• [The task]: Exactly reproduce the lines from the line containing "automatically. A downside" to the end of the data below, inclusive, and nothing else.

(Saved entries)
___

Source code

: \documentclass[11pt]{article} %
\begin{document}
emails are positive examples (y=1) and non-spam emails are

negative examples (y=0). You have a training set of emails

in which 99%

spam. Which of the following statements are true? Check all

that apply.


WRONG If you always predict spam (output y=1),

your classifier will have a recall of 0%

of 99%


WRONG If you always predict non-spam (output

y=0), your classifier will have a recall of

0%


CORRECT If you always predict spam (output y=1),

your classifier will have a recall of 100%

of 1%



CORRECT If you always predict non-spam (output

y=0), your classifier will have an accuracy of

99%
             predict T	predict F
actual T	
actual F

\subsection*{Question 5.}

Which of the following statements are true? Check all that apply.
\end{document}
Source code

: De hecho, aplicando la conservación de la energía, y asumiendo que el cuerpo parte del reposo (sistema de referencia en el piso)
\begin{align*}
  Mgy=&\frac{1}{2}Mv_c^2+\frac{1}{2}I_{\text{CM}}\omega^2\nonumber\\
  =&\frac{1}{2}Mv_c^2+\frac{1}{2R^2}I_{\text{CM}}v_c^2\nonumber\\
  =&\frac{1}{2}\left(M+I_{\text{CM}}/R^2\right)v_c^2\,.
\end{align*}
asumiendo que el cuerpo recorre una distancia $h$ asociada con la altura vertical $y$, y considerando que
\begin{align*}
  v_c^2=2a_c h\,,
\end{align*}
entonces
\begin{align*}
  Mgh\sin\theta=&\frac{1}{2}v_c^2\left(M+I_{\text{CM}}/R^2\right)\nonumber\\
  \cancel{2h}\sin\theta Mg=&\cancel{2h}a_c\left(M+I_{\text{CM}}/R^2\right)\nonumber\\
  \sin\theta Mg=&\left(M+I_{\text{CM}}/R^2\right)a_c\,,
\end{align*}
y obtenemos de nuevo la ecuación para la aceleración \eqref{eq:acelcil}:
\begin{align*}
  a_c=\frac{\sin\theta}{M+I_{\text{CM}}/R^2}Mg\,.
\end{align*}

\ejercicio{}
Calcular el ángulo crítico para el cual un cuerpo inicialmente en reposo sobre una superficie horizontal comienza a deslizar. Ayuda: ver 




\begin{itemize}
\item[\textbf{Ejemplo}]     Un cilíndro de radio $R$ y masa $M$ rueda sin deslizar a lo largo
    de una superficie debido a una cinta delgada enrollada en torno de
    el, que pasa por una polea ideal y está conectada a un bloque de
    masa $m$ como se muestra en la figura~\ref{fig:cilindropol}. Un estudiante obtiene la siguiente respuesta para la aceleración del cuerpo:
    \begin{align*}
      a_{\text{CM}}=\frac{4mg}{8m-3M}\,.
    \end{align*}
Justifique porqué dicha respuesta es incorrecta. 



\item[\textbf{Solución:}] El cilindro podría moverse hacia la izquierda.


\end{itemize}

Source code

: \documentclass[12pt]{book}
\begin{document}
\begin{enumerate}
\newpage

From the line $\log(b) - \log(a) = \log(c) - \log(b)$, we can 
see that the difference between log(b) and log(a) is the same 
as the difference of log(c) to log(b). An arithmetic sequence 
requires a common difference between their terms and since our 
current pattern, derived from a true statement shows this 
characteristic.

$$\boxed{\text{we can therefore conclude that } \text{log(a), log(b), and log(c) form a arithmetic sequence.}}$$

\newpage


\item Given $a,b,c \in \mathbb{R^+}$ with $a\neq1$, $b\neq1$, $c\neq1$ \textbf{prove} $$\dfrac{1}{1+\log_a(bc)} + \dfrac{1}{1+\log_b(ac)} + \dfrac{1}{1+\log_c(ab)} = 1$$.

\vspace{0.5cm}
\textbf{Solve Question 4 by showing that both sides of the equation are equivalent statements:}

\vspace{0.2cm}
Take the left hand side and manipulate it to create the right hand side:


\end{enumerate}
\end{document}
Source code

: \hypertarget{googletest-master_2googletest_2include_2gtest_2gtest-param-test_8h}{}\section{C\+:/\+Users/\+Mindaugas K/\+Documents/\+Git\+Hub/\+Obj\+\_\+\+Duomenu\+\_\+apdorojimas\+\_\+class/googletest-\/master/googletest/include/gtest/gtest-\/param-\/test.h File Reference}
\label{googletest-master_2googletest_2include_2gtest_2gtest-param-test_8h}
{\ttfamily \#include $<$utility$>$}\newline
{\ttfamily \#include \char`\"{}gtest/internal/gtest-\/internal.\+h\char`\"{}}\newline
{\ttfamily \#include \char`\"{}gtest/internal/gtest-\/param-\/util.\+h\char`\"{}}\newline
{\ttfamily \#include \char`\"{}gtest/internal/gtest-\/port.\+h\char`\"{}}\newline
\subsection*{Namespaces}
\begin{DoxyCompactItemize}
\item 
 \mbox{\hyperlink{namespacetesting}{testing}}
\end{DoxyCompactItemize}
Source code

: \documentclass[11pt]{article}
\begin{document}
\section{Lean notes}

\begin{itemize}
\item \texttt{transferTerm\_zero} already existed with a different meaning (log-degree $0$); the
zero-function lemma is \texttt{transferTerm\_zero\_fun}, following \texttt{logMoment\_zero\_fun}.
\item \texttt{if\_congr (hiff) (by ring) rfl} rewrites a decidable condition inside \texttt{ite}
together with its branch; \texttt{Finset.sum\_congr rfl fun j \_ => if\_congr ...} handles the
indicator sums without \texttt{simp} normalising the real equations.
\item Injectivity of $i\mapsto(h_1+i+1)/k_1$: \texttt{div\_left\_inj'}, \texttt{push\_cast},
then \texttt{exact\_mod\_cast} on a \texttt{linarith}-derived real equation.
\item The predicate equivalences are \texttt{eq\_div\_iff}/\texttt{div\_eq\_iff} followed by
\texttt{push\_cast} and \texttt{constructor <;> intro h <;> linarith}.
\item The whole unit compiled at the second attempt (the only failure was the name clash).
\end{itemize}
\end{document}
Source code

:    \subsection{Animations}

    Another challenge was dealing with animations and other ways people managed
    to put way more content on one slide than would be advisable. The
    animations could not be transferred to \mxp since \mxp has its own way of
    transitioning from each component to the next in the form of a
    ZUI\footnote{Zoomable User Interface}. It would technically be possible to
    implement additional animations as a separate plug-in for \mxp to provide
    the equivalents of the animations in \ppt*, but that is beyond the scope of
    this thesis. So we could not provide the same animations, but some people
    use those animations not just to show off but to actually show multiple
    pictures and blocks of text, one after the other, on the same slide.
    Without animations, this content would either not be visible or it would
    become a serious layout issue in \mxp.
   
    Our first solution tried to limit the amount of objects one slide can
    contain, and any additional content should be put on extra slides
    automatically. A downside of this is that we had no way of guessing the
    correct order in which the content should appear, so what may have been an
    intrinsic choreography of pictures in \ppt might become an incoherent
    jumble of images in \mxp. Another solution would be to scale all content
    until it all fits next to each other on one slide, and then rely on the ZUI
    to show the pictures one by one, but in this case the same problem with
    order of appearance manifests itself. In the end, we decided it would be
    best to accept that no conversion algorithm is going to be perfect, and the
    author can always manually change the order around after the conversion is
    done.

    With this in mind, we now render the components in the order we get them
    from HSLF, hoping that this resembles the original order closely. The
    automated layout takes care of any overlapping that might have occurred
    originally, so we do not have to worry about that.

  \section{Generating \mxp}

___

• [Reply to the task]:
    automatically. A downside of this is that we had no way of guessing the
    correct order in which the content should appear, so what may have been an
    intrinsic choreography of pictures in \ppt might become an incoherent
    jumble of images in \mxp. Another solution would be to scale all content
    until it all fits next to each other on one slide, and then rely on the ZUI
    to show the pictures one by one, but in this case the same problem with
    order of appearance manifests itself. In the end, we decided it would be
    best to accept that no conversion algorithm is going to be perfect, and the
    author can always manually change the order around after the conversion is
    done.

    With this in mind, we now render the components in the order we get them
    from HSLF, hoping that this resembles the original order closely. The
    automated layout takes care of any overlapping that might have occurred
    originally, so we do not have to worry about that.

  \section{Generating \mxp}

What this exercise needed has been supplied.